> DIRECTIONS
Transcribe all the material exactly. Leave every line as it is.
───── MATERIAL PROVIDED ─────
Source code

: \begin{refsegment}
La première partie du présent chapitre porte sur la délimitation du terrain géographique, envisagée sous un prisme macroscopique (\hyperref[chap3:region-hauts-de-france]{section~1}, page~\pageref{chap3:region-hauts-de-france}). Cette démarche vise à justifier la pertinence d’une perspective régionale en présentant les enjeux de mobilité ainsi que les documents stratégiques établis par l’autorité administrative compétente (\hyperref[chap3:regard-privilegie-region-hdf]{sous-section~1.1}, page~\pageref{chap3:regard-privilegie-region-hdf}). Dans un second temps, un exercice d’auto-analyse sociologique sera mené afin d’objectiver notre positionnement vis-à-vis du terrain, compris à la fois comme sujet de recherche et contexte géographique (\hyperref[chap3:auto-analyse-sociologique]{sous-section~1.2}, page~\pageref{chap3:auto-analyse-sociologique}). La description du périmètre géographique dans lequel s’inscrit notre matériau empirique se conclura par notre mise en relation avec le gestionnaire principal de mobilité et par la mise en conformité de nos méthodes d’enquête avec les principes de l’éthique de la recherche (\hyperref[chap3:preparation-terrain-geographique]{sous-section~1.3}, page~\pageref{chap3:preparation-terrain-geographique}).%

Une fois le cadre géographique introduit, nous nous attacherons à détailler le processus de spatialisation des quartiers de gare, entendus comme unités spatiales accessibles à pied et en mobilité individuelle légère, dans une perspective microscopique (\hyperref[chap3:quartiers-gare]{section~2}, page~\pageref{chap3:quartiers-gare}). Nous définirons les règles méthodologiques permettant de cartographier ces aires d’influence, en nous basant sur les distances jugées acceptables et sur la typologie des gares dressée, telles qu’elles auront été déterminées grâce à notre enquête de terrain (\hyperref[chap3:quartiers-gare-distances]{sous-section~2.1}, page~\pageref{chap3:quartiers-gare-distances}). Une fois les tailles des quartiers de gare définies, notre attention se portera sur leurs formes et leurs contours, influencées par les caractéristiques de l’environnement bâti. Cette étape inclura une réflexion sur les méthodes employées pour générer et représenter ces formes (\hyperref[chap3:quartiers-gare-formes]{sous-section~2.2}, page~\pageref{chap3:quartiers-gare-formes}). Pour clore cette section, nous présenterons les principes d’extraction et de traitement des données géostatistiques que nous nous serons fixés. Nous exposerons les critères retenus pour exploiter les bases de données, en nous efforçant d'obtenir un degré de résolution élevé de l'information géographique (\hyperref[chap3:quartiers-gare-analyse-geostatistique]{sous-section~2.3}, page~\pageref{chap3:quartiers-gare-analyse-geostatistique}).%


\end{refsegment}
─────
> RESPONSE BOX
Source code

: \begin{refsegment}
La première partie du présent chapitre porte sur la délimitation du terrain géographique, envisagée sous un prisme macroscopique (\hyperref[chap3:region-hauts-de-france]{section~1}, page~\pageref{chap3:region-hauts-de-france}). Cette démarche vise à justifier la pertinence d’une perspective régionale en présentant les enjeux de mobilité ainsi que les documents stratégiques établis par l’autorité administrative compétente (\hyperref[chap3:regard-privilegie-region-hdf]{sous-section~1.1}, page~\pageref{chap3:regard-privilegie-region-hdf}). Dans un second temps, un exercice d’auto-analyse sociologique sera mené afin d’objectiver notre positionnement vis-à-vis du terrain, compris à la fois comme sujet de recherche et contexte géographique (\hyperref[chap3:auto-analyse-sociologique]{sous-section~1.2}, page~\pageref{chap3:auto-analyse-sociologique}). La description du périmètre géographique dans lequel s’inscrit notre matériau empirique se conclura par notre mise en relation avec le gestionnaire principal de mobilité et par la mise en conformité de nos méthodes d’enquête avec les principes de l’éthique de la recherche (\hyperref[chap3:preparation-terrain-geographique]{sous-section~1.3}, page~\pageref{chap3:preparation-terrain-geographique}).%

Une fois le cadre géographique introduit, nous nous attacherons à détailler le processus de spatialisation des quartiers de gare, entendus comme unités spatiales accessibles à pied et en mobilité individuelle légère, dans une perspective microscopique (\hyperref[chap3:quartiers-gare]{section~2}, page~\pageref{chap3:quartiers-gare}). Nous définirons les règles méthodologiques permettant de cartographier ces aires d’influence, en nous basant sur les distances jugées acceptables et sur la typologie des gares dressée, telles qu’elles auront été déterminées grâce à notre enquête de terrain (\hyperref[chap3:quartiers-gare-distances]{sous-section~2.1}, page~\pageref{chap3:quartiers-gare-distances}). Une fois les tailles des quartiers de gare définies, notre attention se portera sur leurs formes et leurs contours, influencées par les caractéristiques de l’environnement bâti. Cette étape inclura une réflexion sur les méthodes employées pour générer et représenter ces formes (\hyperref[chap3:quartiers-gare-formes]{sous-section~2.2}, page~\pageref{chap3:quartiers-gare-formes}). Pour clore cette section, nous présenterons les principes d’extraction et de traitement des données géostatistiques que nous nous serons fixés. Nous exposerons les critères retenus pour exploiter les bases de données, en nous efforçant d'obtenir un degré de résolution élevé de l'information géographique (\hyperref[chap3:quartiers-gare-analyse-geostatistique]{sous-section~2.3}, page~\pageref{chap3:quartiers-gare-analyse-geostatistique}).%


\end{refsegment}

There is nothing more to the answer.